Which raises the question: what are we gaining from all this? What benefits do we derive from our troop presence in South Korea, and our interference in its internal affairs? What are we getting out of provoking Iran beyond the limits of human endurance? Why are we even thinking about intervening in Syria, when we can see the horrendous results of our support for the Libyan rebels – and the Iraqi exile groups who tricked us into supporting a disastrous invasion and occupation?
Even if we weren’t bankrupt, it is hard to see how a cost-benefit analysis can justify this level of US intervention abroad. We spend more on the military than all other nations on earth combined, and the only thing it’s gotten us has been some pretty consequential blowback and a mountain of unsustainable debt. So what’s the upside?

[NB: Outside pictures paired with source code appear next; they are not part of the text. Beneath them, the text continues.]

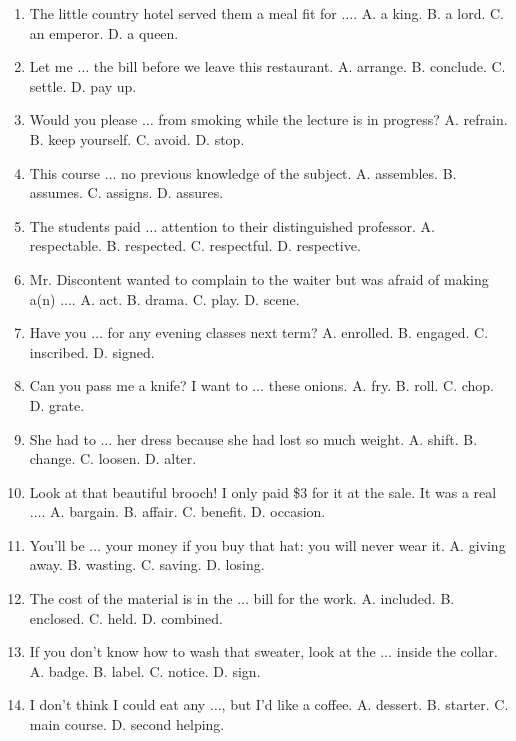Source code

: \documentclass{article}
\numberwithin{equation}{section}
\begin{document}
\begin{enumerate}[leftmargin=8mm]
	\item The little country hotel served them a meal fit for $\ldots$. {\sf A.} a king. {\sf B.} a lord. {\sf C.} an emperor. {\sf D.} a queen.
	\item Let me $\ldots$ the bill before we leave this restaurant. {\sf A.} arrange. {\sf B.} conclude. {\sf C.} settle. {\sf D.} pay up.
	\item Would you please $\ldots$ from smoking while the lecture is in progress? {\sf A.} refrain. {\sf B.} keep yourself. {\sf C.} avoid. {\sf D.} stop.
	\item This course $\ldots$ no previous knowledge of the subject. {\sf A.} assembles. {\sf B.} assumes. {\sf C.} assigns. {\sf D.} assures.
	\item The students paid $\ldots$ attention to their distinguished professor. {\sf A.} respectable. {\sf B.} respected. {\sf C.} respectful. {\sf D.} respective.
	\item Mr. Discontent wanted to complain to the waiter but was afraid of making a(n) $\ldots$. {\sf A.} act. {\sf B.} drama. {\sf C.} play. {\sf D.} scene.
	\item Have you $\ldots$ for any evening classes next term? {\sf A.} enrolled. {\sf B.} engaged. {\sf C.} inscribed. {\sf D.} signed.
	\item Can you pass me a knife? I want to $\ldots$ these onions. {\sf A.} fry. {\sf B.} roll. {\sf C.} chop. {\sf D.} grate.
	\item She had to $\ldots$ her dress because she had lost so much weight. {\sf A.} shift. {\sf B.} change. {\sf C.} loosen. {\sf D.} alter.
	\item Look at that beautiful brooch! I only paid \$3 for it at the sale. It was a real $\ldots$. {\sf A.} bargain. {\sf B.} affair. {\sf C.} benefit. {\sf D.} occasion.
	\item You'll be $\ldots$ your money if you buy that hat: you will never wear it. {\sf A.} giving away. {\sf B.} wasting. {\sf C.} saving. {\sf D.} losing.
	\item The cost of the material is in the $\ldots$ bill for the work. {\sf A.} included. {\sf B.} enclosed. {\sf C.} held. {\sf D.} combined.
	\item If you don't know how to wash that sweater, look at the $\ldots$ inside the collar. {\sf A.} badge. {\sf B.} label. {\sf C.} notice. {\sf D.} sign.
	\item I don't think I could eat any $\ldots$, but I'd like a coffee. {\sf A.} dessert. {\sf B.} starter. {\sf C.} main course. {\sf D.} second helping.

\end{enumerate}
\end{document}

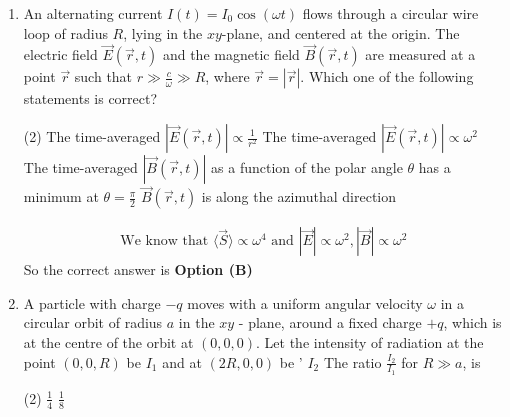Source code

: \begin{enumerate}
	{}
	\begin{tasks}(2)
		\task[\textbf{a.}]$I_{0} \omega /\left(12 \pi \varepsilon_{0} c^{3}\right)$
		\task[\textbf{b.}]$I_{0}^{2} \omega^{2} /\left(12 \pi \varepsilon_{0} c^{3}\right)$
		\task[\textbf{c.}]$I_{0}^{2} \omega^{3} /\left(12 \pi \varepsilon_{0} c^{3}\right)$
		\task[\textbf{d.}] $I_{0}^{2} \omega^{4} /\left(12 \pi \varepsilon_{0} c^{3}\right)$
	\end{tasks}
\begin{answer}
	So the correct answer is \textbf{Option (D)}
\end{answer}
	\item  An alternating current $I(t)=I_{0} \cos (\omega t)$ flows through a circular wire loop of radius $R$, lying in the $x y$-plane, and centered at the origin. The electric field $\vec{E}(\vec{r}, t)$ and the magnetic field $\vec{B}(\vec{r}, t)$ are measured at a point $\vec{r}$ such that $r \gg \frac{c}{\omega} \gg R$, where $\vec{r}=|\vec{r}|$.
	Which one of the following statements is correct?
	{}
	\begin{tasks}(2)
		\task[\textbf{a.}] The time-averaged $|\vec{E}(\vec{r}, t)| \propto \frac{1}{r^{2}}$
		\task[\textbf{b.}]The time-averaged $|\vec{E}(\vec{r}, t)| \propto \omega^{2}$
		\task[\textbf{c.}]The time-averaged $|\vec{B}(\vec{r}, t)|$ as a function of the polar angle $\theta$ has a minimum at $\theta=\frac{\pi}{2}$
		\task[\textbf{d.}] $\vec{B}(\vec{r}, t)$ is along the azimuthal direction
	\end{tasks}
\begin{answer}
	\begin{align*}
	\text{We know that }\langle\vec{S}\rangle \propto \omega^{4}\text{ and }|\vec{E}| \propto \omega^{2},|\vec{B}| \propto \omega^{2}
	\end{align*}
	So the correct answer is \textbf{Option (B)}
\end{answer}
	\item   A particle with charge $-q$ moves with a uniform angular velocity $\omega$ in a circular orbit of radius $a$ in the $x y$ - plane, around a fixed charge $+q$, which is at the centre of the orbit at $(0,0,0)$. Let the intensity of radiation at the point $(0,0, R)$ be $I_{1}$ and at $(2 R, 0,0)$ be ' $I_{2}$ The ratio $\frac{I_{2}}{I_{1}}$ for $R \gg a$, is
	{}
	\begin{tasks}(2)
		\task[\textbf{b.}]$\frac{1}{4}$
		\task[\textbf{c.}]$\frac{1}{8}$

\end{tasks}
\end{enumerate}
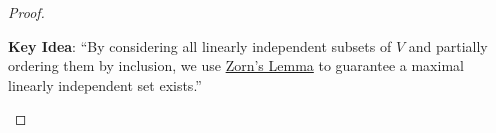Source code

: \documentclass[11pt,openany]{article}
\renewcommand{\vec}[1]{\mathbf{#1}}
\begin{document}
\newpage
{}
\begin{proof}
	\ \begin{flushleft}\color{red}
		\textbf{Key Idea}: ``By considering all linearly independent subsets of \(V\) and partially ordering them by inclusion, we use \underline{Zorn's Lemma} to guarantee a maximal linearly independent set exists.''
	\end{flushleft}
%		
%		

\end{proof}
\end{document}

Well, there isn’t any – unless you’re a military contractor, or a politician on the take from the military-industrial complex. If you’re an "analyst" who works for one of the pro-militarist Washington thinktanks, you have a lot [.pdf] to gain from this "forward stance" foreign policy: however, if you’re an ordinary American – not so much.
Let’s look at the North Korean example, which provoked Panetta’s revealing comment in the first place. Here is a country that is still technically at war with the US and its South Korean neighbor, after more than sixty years, and can hardly feed its own people. The food aid we regularly ship to them has been cut off, in part due to the recent missile launch. Sure, the launch was a failure, but that doesn’t matter: the point being that only the US and its allies have the right to needlessly provoke the rest of the world by saber-rattling as loudly as possible. We still have to punish them – even though they have no capacity to attack the US mainland, and are unlikely to acquire the technology to do so. Sure, they can always attack South Korea, where we – still! – have some 20,000 troops stationed. Yet what is the real purpose of our troop presence there? These soldiers are for all intents and purposes being held hostage by the North Koreans, whose periodic antics cause Panetta so much heartburn. So why keep them there?